Write out again the entries from the first line to the line that includes "Allah is its", keeping both of those lines.

------ Source material ------

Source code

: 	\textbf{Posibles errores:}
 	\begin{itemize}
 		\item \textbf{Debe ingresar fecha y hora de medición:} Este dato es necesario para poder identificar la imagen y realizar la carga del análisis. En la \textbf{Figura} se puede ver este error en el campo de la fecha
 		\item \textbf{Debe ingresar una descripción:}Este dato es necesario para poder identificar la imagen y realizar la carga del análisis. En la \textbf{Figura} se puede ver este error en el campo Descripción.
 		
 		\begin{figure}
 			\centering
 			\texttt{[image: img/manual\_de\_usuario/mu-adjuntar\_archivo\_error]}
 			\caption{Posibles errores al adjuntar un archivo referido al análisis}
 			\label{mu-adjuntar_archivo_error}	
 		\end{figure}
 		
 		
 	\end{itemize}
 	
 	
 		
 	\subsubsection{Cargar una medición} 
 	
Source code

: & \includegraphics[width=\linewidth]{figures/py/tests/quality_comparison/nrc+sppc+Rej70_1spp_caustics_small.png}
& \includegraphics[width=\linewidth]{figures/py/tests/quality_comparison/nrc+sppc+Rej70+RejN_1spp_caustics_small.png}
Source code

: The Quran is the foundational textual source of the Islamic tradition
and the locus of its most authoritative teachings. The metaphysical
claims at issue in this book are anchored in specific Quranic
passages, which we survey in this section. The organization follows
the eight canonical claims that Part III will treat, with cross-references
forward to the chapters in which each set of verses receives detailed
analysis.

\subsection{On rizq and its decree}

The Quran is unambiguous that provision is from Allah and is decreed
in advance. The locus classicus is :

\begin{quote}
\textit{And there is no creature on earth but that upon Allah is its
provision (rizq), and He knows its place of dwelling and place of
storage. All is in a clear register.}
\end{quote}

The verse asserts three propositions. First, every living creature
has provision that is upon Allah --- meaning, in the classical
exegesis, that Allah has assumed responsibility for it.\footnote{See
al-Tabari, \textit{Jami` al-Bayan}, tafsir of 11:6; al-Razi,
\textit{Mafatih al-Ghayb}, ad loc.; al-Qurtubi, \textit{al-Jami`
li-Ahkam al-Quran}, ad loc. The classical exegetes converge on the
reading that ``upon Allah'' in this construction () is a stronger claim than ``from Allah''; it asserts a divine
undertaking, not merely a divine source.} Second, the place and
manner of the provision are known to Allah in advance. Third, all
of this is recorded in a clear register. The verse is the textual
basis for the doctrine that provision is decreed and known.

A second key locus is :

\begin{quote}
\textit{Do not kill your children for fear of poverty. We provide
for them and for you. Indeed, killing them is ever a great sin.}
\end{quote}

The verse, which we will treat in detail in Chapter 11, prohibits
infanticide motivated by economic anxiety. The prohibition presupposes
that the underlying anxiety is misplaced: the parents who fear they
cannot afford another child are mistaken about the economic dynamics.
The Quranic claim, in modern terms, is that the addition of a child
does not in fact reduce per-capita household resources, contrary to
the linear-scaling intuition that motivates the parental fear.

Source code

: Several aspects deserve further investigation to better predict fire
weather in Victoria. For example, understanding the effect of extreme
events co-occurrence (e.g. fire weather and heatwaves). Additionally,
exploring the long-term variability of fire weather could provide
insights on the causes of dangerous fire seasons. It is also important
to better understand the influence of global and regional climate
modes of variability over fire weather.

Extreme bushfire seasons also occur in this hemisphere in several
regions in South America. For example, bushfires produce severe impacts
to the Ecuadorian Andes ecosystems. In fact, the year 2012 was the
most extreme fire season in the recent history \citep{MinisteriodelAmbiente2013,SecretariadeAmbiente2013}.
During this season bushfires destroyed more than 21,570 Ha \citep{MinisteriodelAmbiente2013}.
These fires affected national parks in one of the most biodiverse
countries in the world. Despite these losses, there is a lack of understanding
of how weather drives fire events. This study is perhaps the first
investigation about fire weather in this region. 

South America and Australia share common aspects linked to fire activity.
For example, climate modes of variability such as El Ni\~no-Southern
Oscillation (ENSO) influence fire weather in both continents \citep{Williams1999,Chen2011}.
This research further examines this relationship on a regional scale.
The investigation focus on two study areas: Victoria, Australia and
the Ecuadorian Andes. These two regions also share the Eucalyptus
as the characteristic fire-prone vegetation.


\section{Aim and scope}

------

• Task answer:
Source code

: 	\textbf{Posibles errores:}
 	\begin{itemize}
 		\item \textbf{Debe ingresar fecha y hora de medición:} Este dato es necesario para poder identificar la imagen y realizar la carga del análisis. En la \textbf{Figura} se puede ver este error en el campo de la fecha
 		\item \textbf{Debe ingresar una descripción:}Este dato es necesario para poder identificar la imagen y realizar la carga del análisis. En la \textbf{Figura} se puede ver este error en el campo Descripción.
 		
 		\begin{figure}
 			\centering
 			\texttt{[image: img/manual\_de\_usuario/mu-adjuntar\_archivo\_error]}
 			\caption{Posibles errores al adjuntar un archivo referido al análisis}
 			\label{mu-adjuntar_archivo_error}	
 		\end{figure}
 		
 		
 	\end{itemize}
 	
 	
 		
 	\subsubsection{Cargar una medición} 
 	
Source code

: & \includegraphics[width=\linewidth]{figures/py/tests/quality_comparison/nrc+sppc+Rej70_1spp_caustics_small.png}
& \includegraphics[width=\linewidth]{figures/py/tests/quality_comparison/nrc+sppc+Rej70+RejN_1spp_caustics_small.png}
Source code

: The Quran is the foundational textual source of the Islamic tradition
and the locus of its most authoritative teachings. The metaphysical
claims at issue in this book are anchored in specific Quranic
passages, which we survey in this section. The organization follows
the eight canonical claims that Part III will treat, with cross-references
forward to the chapters in which each set of verses receives detailed
analysis.

\subsection{On rizq and its decree}

The Quran is unambiguous that provision is from Allah and is decreed
in advance. The locus classicus is :

\begin{quote}
\textit{And there is no creature on earth but that upon Allah is its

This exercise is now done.